Good, Bad, and the Ugly Politics Of Our Nation

Let’s talk about this Trump period of US history that we are in. Come on, let’s have a sincere conversation that doesn’t involve manipulative fallacies, eye rolls, meme quotations, or some sucker punch quip about orange skin or balding hair conditions in the Oval Office.

I get it. Well when I mean I get it, I’m speaking to the progressives and marginalized communities. I’m black, I can’t not get it. My family members are Caribbean immigrants. I can’t not get it. That election night was rough, and even though I cried, I wasn’t surprised. I mean what were we going to do? Put Hillary in the office? I wasn’t about to. I didn’t vote. I couldn’t, not on good conscience.
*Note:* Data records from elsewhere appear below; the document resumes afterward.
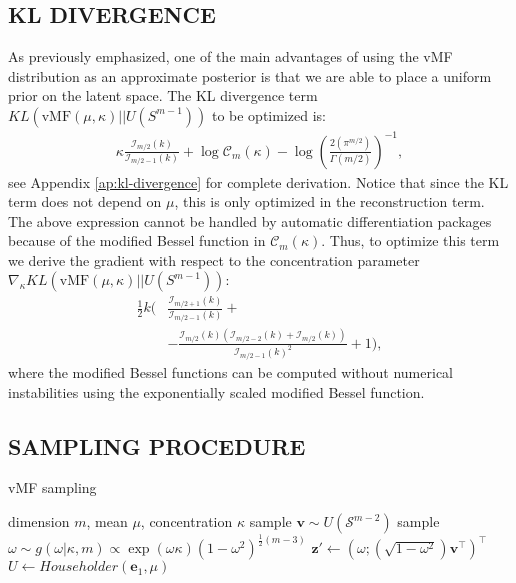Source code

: \documentclass[letterpaper]{article}
\newcommand{\z}{\mathbf{z}}
\newcommand{\e}{\mathbf{e}}
\newcommand{\vv}{\mathbf{v}}
\begin{document}
\subsection{KL DIVERGENCE} \label{subsec:kl}
As previously emphasized, one of the main advantages of using the vMF distribution as an approximate posterior is that we are able to place a uniform prior on the latent space. The KL divergence term $KL(\text{vMF}(\mu, \kappa)|| U(S^{m-1}))$ to be optimized is: 
\begin{align} \label{eq:kl}
\kappa \frac{\mathcal{I}_{m/2}(k)}{\mathcal{I}_{m/2 - 1}(k)} + \log \mathcal{C}_m(\kappa) - \log \left( \frac{2(\pi^{m/2})}{\Gamma(m/2)} \right)^{-1},
\end{align}
see Appendix \ref{ap:kl-divergence} for complete derivation. Notice that since the KL term does not depend on $\mu$, this is only optimized in the reconstruction term. The above expression cannot be handled by automatic differentiation packages because of the modified Bessel function in $\mathcal{C}_m(\kappa)$. Thus, to optimize this term we derive the gradient with respect to the concentration parameter $\nabla_{\kappa}KL(\text{vMF}(\mu, \kappa)|| U(S^{m-1}))$:
\begin{align}\label{eq:kl-grad}
\frac12 k \Biggl(& \frac{\mathcal{I}_{m/2+1}(k)}{\mathcal{I}_{m/2 - 1}(k)} +
\nonumber \\
&- \frac{\mathcal{I}_{m/2}(k) \left( \mathcal{I}_{m/2 - 2}(k) + \mathcal{I}_{m/2}(k) \right) }{\mathcal{I}_{m/2 - 1}(k)^2} + 1 \Biggl),
\end{align}
where the modified Bessel functions can be computed without numerical instabilities using the exponentially scaled modified Bessel function.

\subsection{SAMPLING PROCEDURE}\label{sec:sampling}

\begin{algorithm}[tb]\label{sampling-vmf}
   \caption{vMF sampling}
   \label{alg:vmf-sample}
\begin{algorithmic}
     dimension $m$, mean $\mu$, concentration $\kappa$
    \STATE sample $\vv \sim U(\mathcal{S}^{m-2})$
    \STATE sample $\omega \sim g(\omega| \kappa,m) \propto \exp(\omega \kappa)(1-\omega^2)^{\frac{1}{2}(m-3)}$ 
    \STATE $\z'\gets (\omega; (\sqrt{1-\omega^2}) \vv^\top )^\top$
    \STATE $U\gets Householder(\e_1,\mu)$ 
    \STATE{\bfseries Return:}{ $U\z'$}
\end{algorithmic}
\end{algorithm}
\end{document}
More than anything I cried because it’s just another reminder that the marginalized can’t win in this society, granted a lot of minorities deceived themselves that Hillary would be a win for them. Unfortunately, she was a product of the evil system that gave Trump power. You don’t have to agree with me but that’s how I feel. What I also think is this: that despite the privilege that all white people may have, there are white people that feel oppressed, and I believe that is why Trump won.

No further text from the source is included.